ろう高齢者も「人」として生き、安心して暮らしたい、それが当たり前の望み!

廣田しづえ

全国ろうあヘルパー連絡協議会は、全国の訪問介護、地域活動支援センター等で活動しているろうヘルパーや手話関係者150人が加入している。ろう高齢者の社会資源がない地域で、ボランティアの形で「手話で語り合える」場づくりを目指して活動をしている。

ろう高齢者の現状の例をいくつか挙げる。

聴こえる高齢者に比べて80代以上のろう高齢者のほとんどは義務教育を十分受けられず、言葉が十分身についていない。また、聞こえないが故に社会的偏見や障害者差別を受けたり、兄弟、親族からも関係を切られてしまったケースも多くあった。いざ介護となると、その意味が分からず否定する。社会背景からみて、手話で話せる地域での環境整備が乏しく、「人」らしく生きることがなかったためと考えられる。

そして80代以上の多くは、障害基礎年金のみで生計を立てている。また、意思疎通のずれや情報獲得の幅が狭いこともあり、薬の正しい使用方法が分からず、誤った服用で症状が悪化してしまったり、食材の使い方が分からず栄養が偏ったり、近所とのトラブルなどの例がある。

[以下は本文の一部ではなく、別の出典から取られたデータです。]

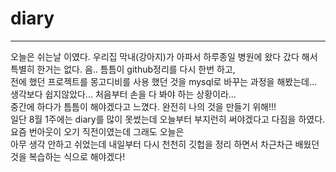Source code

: # diary
___

오늘은 쉬는날 이였다. 우리집 막내(강아지)가 아파서 하루종일 병원에 왔다 갔다 해서 특별히 한거는 없다. 음.. 틈틈이 github정리를 다시 한번 하고,<br/>
전에 했던 프로젝트를 몽고디비를 사용 했던 것을 mysql로 바꾸는 과정을 해봤는데... 생각보다 쉽지않았다... 처음부터 손을 다 봐야 하는 상황이라...<br/>
중간에 하다가 틈틈이 해야겠다고 느꼈다. 완전히 나의 것을 만들기 위해!!! <br/>
일단 8월 1주에는 diary를 많이 못썼는데 오늘부터 부지런히 써야겠다고 다짐을 하였다. 요즘 번아웃이 오기 직전이였는데 그래도 오늘은<br/>
아무 생각 안하고 쉬었는데 내일부터 다시 천천히 깃헙을 정리 하면서 차근차근 배웠던 것을 복습하는 식으로 해야겠다!<br/>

介護保険サービスの認定調査は、ろう高齢者は身体上は要介護度が軽くても、コミュニケーション支援や生活能力に欠けており、調査項目に矛盾がある。結局、要支援1と2のろう高齢者は介護保険サービスから外され、2017年4月から完全実施される総合事業により、要介護1と2のろう高齢者はホームヘルプやデイサービスが利用できなくなるということで、支援の幅がさらに狭まれてしまう。

65歳になると介護保険優先の利用が前提だが、介護保険サービスを利用できないなら、福祉サービスを利用しようと思っても、市町村の裁量によって、利用できないことがある。

その中で、福祉サービスは日常生活用具申請や交通機関の割引、手話通訳派遣依頼以外は、手話で話すことができ利用できる地域での社会資源がほとんどない。一つの区域ではろう高齢者が少人数であるため、圏域でろう高齢者が利用できる社会資源を増やし、福祉サービスの選択肢も広げたら、それこそ、いきいきと過ごせられる。

「手話」はろう者の生きる命、生きる言葉である。いつでも、どこでも、「手話」で話せる、そのような環境整備に取り組み、次世代を担う人々に伝えつつ、常に前進していきたい。